EXERCISE DATA -
[Start of section]

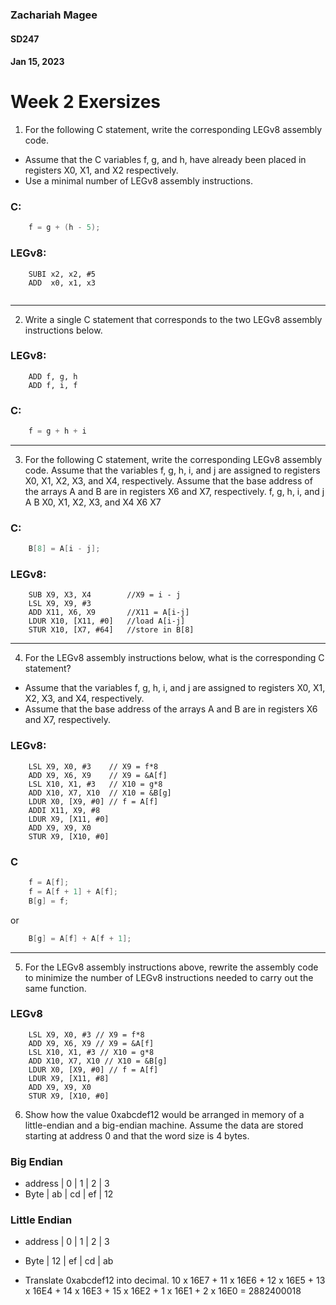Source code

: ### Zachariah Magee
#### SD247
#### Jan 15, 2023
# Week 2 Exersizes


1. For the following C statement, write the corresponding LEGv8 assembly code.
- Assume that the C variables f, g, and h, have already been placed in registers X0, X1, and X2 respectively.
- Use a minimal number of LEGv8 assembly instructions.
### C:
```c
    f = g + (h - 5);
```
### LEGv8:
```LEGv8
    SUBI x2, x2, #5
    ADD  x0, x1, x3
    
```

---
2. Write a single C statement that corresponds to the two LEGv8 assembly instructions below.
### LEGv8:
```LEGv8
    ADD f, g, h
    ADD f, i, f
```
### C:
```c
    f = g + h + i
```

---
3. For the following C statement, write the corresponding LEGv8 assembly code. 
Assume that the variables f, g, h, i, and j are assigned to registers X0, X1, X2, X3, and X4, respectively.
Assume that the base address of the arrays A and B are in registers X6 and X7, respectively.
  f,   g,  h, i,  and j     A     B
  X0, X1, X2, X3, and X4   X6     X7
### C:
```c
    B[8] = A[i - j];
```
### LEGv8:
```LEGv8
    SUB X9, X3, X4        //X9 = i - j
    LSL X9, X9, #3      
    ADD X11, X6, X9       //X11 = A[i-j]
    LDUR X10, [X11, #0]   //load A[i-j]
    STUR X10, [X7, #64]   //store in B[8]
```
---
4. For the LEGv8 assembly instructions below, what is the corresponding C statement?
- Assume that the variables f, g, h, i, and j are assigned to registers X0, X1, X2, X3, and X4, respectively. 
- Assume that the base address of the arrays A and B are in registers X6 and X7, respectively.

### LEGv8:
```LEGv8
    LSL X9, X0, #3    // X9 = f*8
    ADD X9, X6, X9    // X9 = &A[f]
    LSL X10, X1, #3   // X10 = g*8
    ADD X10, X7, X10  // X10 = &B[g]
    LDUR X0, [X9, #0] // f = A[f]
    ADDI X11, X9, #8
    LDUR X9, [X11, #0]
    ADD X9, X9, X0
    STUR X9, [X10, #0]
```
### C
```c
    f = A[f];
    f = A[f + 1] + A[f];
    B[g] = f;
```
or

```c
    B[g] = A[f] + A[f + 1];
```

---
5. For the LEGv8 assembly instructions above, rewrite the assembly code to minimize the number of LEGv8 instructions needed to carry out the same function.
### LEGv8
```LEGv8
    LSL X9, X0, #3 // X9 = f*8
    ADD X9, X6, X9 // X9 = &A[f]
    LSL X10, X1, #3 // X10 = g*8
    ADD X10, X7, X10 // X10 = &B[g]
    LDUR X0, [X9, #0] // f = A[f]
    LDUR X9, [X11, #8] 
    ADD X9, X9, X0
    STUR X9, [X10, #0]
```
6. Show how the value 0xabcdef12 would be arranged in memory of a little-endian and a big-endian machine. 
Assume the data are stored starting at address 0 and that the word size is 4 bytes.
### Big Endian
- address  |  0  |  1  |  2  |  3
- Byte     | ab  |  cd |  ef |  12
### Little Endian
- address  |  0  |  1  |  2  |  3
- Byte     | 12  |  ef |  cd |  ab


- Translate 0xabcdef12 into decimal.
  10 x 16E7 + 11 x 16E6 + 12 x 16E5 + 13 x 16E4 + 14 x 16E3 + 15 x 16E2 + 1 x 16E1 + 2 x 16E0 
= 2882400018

[End of section]
[Start of section]

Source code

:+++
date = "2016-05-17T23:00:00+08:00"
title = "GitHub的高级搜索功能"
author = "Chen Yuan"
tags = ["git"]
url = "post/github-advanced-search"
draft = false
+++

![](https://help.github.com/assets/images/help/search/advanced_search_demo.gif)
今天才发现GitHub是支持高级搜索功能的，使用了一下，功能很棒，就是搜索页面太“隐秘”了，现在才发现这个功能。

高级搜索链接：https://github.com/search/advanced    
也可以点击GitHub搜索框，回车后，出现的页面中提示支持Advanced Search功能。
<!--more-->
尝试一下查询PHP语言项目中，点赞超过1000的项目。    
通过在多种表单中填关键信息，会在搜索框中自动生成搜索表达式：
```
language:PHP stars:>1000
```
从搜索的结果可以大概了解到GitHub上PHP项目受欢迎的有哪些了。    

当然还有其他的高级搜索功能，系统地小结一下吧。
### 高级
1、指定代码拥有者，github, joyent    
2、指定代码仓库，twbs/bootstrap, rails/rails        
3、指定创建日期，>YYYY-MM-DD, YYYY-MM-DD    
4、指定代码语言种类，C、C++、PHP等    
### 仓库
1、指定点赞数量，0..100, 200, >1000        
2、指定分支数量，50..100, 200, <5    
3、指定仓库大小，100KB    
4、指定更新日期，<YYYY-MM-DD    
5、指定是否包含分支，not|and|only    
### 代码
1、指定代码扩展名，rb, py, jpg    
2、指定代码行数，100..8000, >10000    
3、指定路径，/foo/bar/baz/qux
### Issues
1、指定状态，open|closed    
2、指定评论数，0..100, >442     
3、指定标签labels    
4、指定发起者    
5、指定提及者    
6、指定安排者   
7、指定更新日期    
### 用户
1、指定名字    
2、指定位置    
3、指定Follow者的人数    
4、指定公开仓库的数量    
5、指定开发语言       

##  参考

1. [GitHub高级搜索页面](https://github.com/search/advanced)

[End of section]
[Start of section]

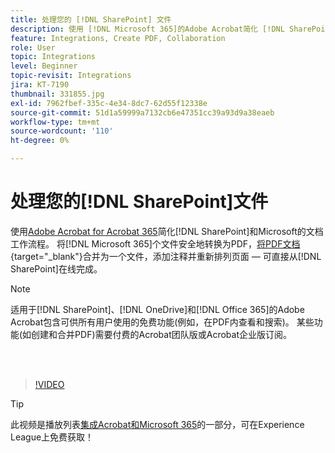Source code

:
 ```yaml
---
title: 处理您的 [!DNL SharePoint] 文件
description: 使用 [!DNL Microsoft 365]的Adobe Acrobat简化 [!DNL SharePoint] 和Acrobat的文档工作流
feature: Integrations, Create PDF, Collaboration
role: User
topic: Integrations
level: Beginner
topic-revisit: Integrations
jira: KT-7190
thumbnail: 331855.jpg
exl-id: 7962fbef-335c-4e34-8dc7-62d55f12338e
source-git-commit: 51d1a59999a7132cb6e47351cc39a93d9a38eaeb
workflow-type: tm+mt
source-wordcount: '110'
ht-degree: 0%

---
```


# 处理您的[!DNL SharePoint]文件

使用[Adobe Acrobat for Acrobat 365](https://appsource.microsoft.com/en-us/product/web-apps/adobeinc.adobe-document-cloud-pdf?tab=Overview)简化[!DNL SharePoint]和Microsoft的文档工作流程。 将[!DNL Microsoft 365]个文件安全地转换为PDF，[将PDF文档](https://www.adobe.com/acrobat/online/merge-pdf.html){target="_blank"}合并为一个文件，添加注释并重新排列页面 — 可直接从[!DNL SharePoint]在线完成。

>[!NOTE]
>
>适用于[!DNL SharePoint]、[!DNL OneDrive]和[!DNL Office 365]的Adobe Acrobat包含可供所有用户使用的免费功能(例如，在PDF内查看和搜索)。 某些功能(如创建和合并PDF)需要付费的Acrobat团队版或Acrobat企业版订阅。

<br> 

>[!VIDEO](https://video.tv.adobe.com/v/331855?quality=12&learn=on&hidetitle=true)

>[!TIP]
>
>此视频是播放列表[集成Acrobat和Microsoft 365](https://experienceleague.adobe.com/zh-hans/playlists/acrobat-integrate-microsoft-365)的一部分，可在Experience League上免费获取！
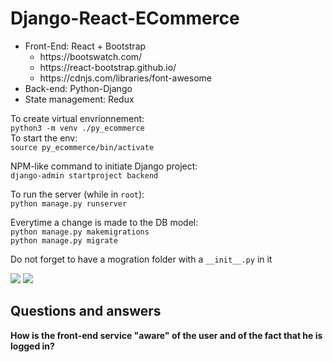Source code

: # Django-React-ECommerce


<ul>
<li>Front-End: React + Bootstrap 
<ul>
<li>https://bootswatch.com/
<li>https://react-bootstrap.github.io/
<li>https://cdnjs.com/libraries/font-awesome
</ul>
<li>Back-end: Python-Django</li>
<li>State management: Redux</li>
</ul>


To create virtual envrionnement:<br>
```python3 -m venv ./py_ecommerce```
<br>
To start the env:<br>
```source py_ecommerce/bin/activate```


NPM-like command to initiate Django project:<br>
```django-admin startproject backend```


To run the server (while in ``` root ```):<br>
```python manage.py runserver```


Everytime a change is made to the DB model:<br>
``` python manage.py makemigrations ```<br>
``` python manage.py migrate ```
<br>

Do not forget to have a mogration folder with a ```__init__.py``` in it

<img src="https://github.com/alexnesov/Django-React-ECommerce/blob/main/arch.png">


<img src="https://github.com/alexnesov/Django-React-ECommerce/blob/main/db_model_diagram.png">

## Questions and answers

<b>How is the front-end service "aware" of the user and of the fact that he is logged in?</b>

[End of section]

EXERCISE PROMPT -
Please return only the lines above, starting at the line that has "- Use a minimal" and ending at the line that has "- Assume that the variables", keeping both and leaving each one unchanged.

EXERCISE RESULT -
- Use a minimal number of LEGv8 assembly instructions.
### C:
```c
    f = g + (h - 5);
```
### LEGv8:
```LEGv8
    SUBI x2, x2, #5
    ADD  x0, x1, x3
    
```

---
2. Write a single C statement that corresponds to the two LEGv8 assembly instructions below.
### LEGv8:
```LEGv8
    ADD f, g, h
    ADD f, i, f
```
### C:
```c
    f = g + h + i
```

---
3. For the following C statement, write the corresponding LEGv8 assembly code. 
Assume that the variables f, g, h, i, and j are assigned to registers X0, X1, X2, X3, and X4, respectively.
Assume that the base address of the arrays A and B are in registers X6 and X7, respectively.
  f,   g,  h, i,  and j     A     B
  X0, X1, X2, X3, and X4   X6     X7
### C:
```c
    B[8] = A[i - j];
```
### LEGv8:
```LEGv8
    SUB X9, X3, X4        //X9 = i - j
    LSL X9, X9, #3      
    ADD X11, X6, X9       //X11 = A[i-j]
    LDUR X10, [X11, #0]   //load A[i-j]
    STUR X10, [X7, #64]   //store in B[8]
```
---
4. For the LEGv8 assembly instructions below, what is the corresponding C statement?
- Assume that the variables f, g, h, i, and j are assigned to registers X0, X1, X2, X3, and X4, respectively. 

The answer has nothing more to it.